# What you are asked to do
In the entries below, count every line containing "rien". Return the number and nothing else.

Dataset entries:
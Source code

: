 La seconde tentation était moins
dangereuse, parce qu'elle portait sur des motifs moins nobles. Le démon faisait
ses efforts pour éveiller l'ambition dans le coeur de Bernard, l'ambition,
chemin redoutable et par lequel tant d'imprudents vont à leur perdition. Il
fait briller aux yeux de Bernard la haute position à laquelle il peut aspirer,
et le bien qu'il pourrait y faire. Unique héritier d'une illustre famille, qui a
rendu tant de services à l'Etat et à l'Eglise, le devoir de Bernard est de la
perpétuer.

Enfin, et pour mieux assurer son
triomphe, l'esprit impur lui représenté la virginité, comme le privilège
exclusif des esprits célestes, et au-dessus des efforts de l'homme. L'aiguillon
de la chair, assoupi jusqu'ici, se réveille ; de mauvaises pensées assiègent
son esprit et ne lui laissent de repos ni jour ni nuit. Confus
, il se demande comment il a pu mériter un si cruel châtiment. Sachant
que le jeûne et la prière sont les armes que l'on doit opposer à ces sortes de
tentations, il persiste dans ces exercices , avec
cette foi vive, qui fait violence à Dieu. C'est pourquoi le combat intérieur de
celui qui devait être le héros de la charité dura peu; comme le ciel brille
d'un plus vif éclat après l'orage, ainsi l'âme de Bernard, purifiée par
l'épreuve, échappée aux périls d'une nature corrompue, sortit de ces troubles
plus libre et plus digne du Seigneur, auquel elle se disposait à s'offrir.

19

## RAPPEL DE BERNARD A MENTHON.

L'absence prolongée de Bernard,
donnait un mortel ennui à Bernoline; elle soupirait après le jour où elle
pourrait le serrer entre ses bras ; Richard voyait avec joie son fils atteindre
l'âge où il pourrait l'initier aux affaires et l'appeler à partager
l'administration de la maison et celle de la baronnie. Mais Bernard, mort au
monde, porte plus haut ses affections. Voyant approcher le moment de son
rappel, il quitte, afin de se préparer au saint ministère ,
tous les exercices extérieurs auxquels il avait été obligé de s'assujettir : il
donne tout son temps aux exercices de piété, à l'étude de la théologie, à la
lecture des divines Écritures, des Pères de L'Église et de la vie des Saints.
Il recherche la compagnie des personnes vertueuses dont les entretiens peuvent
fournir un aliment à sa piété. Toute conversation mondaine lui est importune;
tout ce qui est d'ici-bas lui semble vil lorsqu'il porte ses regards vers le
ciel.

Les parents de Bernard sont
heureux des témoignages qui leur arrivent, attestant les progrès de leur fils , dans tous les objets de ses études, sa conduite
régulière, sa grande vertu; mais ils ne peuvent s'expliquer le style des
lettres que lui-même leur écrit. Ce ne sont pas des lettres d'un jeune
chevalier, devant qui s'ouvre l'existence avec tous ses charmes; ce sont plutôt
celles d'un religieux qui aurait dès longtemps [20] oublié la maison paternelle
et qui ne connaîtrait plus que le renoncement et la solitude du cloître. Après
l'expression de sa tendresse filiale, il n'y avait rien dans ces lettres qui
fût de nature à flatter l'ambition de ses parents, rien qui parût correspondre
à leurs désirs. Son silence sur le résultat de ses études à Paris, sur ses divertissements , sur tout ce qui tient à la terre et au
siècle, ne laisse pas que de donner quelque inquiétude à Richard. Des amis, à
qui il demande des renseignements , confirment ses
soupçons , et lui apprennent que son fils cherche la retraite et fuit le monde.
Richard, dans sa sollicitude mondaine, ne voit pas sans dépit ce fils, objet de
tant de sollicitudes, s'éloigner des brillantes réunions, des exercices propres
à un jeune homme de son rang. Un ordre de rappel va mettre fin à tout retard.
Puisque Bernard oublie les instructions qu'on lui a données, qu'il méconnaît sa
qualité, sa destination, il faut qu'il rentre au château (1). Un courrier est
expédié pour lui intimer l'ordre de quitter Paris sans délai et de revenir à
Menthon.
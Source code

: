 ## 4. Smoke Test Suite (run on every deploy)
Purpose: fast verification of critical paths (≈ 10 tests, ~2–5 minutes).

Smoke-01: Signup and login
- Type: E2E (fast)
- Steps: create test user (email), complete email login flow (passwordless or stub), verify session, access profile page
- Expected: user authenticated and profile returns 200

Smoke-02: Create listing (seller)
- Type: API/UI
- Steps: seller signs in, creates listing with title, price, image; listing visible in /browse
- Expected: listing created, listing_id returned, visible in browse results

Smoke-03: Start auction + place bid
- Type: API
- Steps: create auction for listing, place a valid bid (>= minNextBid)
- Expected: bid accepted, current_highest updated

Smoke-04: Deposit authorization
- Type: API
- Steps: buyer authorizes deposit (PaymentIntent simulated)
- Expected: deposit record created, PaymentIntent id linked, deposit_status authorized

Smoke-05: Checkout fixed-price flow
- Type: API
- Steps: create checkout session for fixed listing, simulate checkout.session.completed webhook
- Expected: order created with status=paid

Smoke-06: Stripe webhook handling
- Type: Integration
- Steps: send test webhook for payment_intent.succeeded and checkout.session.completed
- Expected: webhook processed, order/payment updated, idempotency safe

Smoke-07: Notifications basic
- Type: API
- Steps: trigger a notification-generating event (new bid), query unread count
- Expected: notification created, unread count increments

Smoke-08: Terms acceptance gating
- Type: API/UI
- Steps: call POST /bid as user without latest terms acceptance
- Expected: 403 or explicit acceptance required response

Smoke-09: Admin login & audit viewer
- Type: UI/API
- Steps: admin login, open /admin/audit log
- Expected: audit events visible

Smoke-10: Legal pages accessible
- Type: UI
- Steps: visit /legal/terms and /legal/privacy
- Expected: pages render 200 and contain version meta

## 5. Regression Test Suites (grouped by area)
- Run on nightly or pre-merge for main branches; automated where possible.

# Completed exercise
2